In a way, I suppose that's my fault. Editing mathematics isn't as "sexy" as IRC chat, user-friendly browsers and mail clients, Gmail notifiers, etc. I picked a niche, and I got a niche community. :)

(I should note my serverpost widget, which seems a lot more immediately useful to the Mozilla app developers crowd, is also a community of one...)

Oh, well. At least I haven't gotten any real complaints about Abacus, either.

Posted by WeirdAl at 7:02 PM | Comments (5)

December 6, 2004

"Oh, for the love of..."

Gervase Markham responded well to yesterday's blog.

Unfortunately, he took my original statement way out of proportion... <grin size="huge"/>

I was simply (1) acknowledging his own respect and love for our Lord, and (2) reflecting very briefly on one of the issues I had in the U.S. Navy.

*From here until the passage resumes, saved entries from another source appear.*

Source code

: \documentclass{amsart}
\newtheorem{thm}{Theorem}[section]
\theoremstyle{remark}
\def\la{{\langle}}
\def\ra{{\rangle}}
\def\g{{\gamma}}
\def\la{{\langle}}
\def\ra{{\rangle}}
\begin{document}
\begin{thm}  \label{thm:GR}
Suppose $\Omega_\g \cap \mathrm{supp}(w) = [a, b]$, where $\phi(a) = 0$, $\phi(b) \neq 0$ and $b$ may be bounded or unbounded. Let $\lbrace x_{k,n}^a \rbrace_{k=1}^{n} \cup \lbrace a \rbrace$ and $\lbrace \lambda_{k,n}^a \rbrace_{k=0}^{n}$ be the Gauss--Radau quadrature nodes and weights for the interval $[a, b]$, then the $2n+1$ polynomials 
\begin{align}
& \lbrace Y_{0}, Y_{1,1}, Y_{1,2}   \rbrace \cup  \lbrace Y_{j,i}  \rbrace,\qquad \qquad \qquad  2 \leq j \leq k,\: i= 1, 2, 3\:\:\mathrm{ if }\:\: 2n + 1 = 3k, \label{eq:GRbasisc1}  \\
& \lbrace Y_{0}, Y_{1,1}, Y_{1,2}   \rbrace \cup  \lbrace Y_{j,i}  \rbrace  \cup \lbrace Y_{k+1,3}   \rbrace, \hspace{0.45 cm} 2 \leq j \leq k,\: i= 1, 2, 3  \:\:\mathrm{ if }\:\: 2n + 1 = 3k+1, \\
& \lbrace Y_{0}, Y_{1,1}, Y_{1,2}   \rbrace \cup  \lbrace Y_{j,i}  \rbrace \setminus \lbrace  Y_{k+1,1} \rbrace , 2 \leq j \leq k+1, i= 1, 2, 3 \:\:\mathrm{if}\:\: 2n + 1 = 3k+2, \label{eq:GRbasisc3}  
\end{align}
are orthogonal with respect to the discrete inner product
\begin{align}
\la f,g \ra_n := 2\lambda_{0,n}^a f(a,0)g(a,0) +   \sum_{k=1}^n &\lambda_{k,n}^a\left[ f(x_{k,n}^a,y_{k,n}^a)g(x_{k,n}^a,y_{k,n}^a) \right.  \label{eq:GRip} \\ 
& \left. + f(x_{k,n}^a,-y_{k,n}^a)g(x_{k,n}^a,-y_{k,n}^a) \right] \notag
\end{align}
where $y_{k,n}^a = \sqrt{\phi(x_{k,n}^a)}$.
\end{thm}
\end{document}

On that latter bit, let me set the record straight: the Navy's personnel are not always paragons of virtue, by any means. Being a devout Christian in the military is not easy. Honestly, after nearly two years in the service, and a year of that onboard a ship which had a distinguished record of service (we earned the Battle E the previous year), I was starting to feel my own morality slipping away, the core of my behaviors and ethics starting to crack. You have to bear in mind that when you are in the Navy as an enlisted person, you are literally living with 20+ guys in the same berthing, guys who will throw all sorts of peer pressure and other adolescent behavior at you all day long.

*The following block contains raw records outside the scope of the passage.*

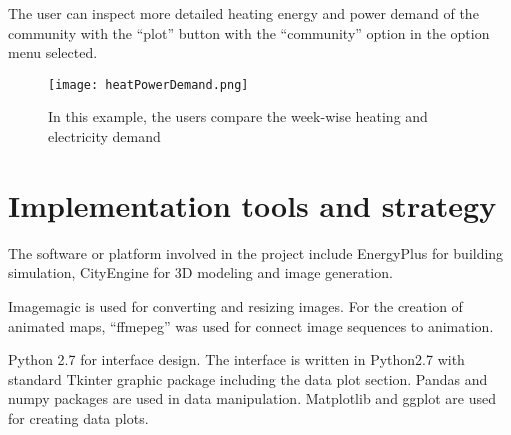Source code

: The user can inspect more detailed heating energy and power demand of
the community with the ``plot'' button with the ``community'' option
in the option menu selected.
\begin{figure}[h!]
  \centering
  \texttt{[image: heatPowerDemand.png]}
  \caption[Comparing Community Heating and Electricity Demand]{In this
    example, the users compare the week-wise heating and electricity
    demand}
  \label{fig:heatPowerDemand}
\end{figure}

\section {Implementation tools and strategy}
The software or platform involved in the project include EnergyPlus
for building simulation, CityEngine for 3D modeling and image
generation. 

Imagemagic is used for converting and resizing images. For the
creation of animated maps, ``ffmepeg'' was used for connect image
sequences to animation.

Python 2.7 for interface design. The interface is written
in Python2.7 with standard Tkinter graphic package including the data
plot section. Pandas and numpy packages are used in data
manipulation. Matplotlib and ggplot are used for creating data plots.

\begin{comment}
\section{Future Trends}
Harrower and Fabrikant mentioned that the chanllenge of using animated
maps is the overflow of information and the vulnerability to
distraction~\cite{Harrower2008}. One example mentioned by Harrower and
Fabrikant is the comparison of color on the map and that on the legend
becomes difficult for animated maps as a result of the changing of
images. They proposed the audio legend approach of strengthening
information convey with minimized
distraction~\cite{Harrower2008}. This might become one of the next
extensions of the current Dynamic Energy Map interface design.

They also suggested that the difference in time should have different
visual representations in data display~\cite{Harrower2008}. Peuquet
claimed that ``The development of temporal analytical capabilities in
GIS such as temporal queries requires basic topological structures in
both time and space''~\cite{Peuquet1994}. Thus the different spatial
representation seems to be a natural choice for adapting to different
temporal resolution and scale.



The non-interactive animation could be found
\href{http://www.armechxyj.com/energy-mapping.html#redblueAnime3d}{through
  this link}.
\end{comment}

Missing the Mass, while important to me personally, is nothing compared to starting to think that some of what these people do on a regular basis is okay. That way, for any Christian who is truly dedicated to God, lies madness. A madness of a sort that I will be happy to explain to Gerv or anyone else by private e-mail, but not in a public forum.

It is a madness which continues to trouble me to this day. A very personal madness, and quite literally another miracle that I am still alive to talk about it or anything else.

Posted by WeirdAl at 6:38 PM

December 5, 2004

It pays to be Christian...

I found a nice place to rent at a very reasonable rate. The only question I had that my landlord couldn't answer was whether there were any Catholic churches nearby. Like Gervase Markham, I am a Christian, and pretty serious about it.

Now, when I was in the U.S. Navy, there were times when we weren't able to celebrate Mass for a month. In fact, it was the Navy that (inadvertently, but nonetheless) came between me and God, and that drove me absolutely batty.

So here I am yesterday about 2:30 pm-ish, I've just agreed with the guy to rent a room, and I'm walking down the street. There's a huge place with pink walls and a lot of trees growing over. I think it's kind of funny to have a city park enclosed in pink walls. So I walk to the gate.

It's a Carmelite monastery. It's two blocks from my home. It has Masses every day of the week at 7:15 am, and a Sunday Mass at 10:30 am.

When you put together all the things that are happening for me at once, there's only one explanation. God's been working another miracle.

Maybe he's giving me a glimpse of Heaven on Earth, because that's what I felt that afternoon.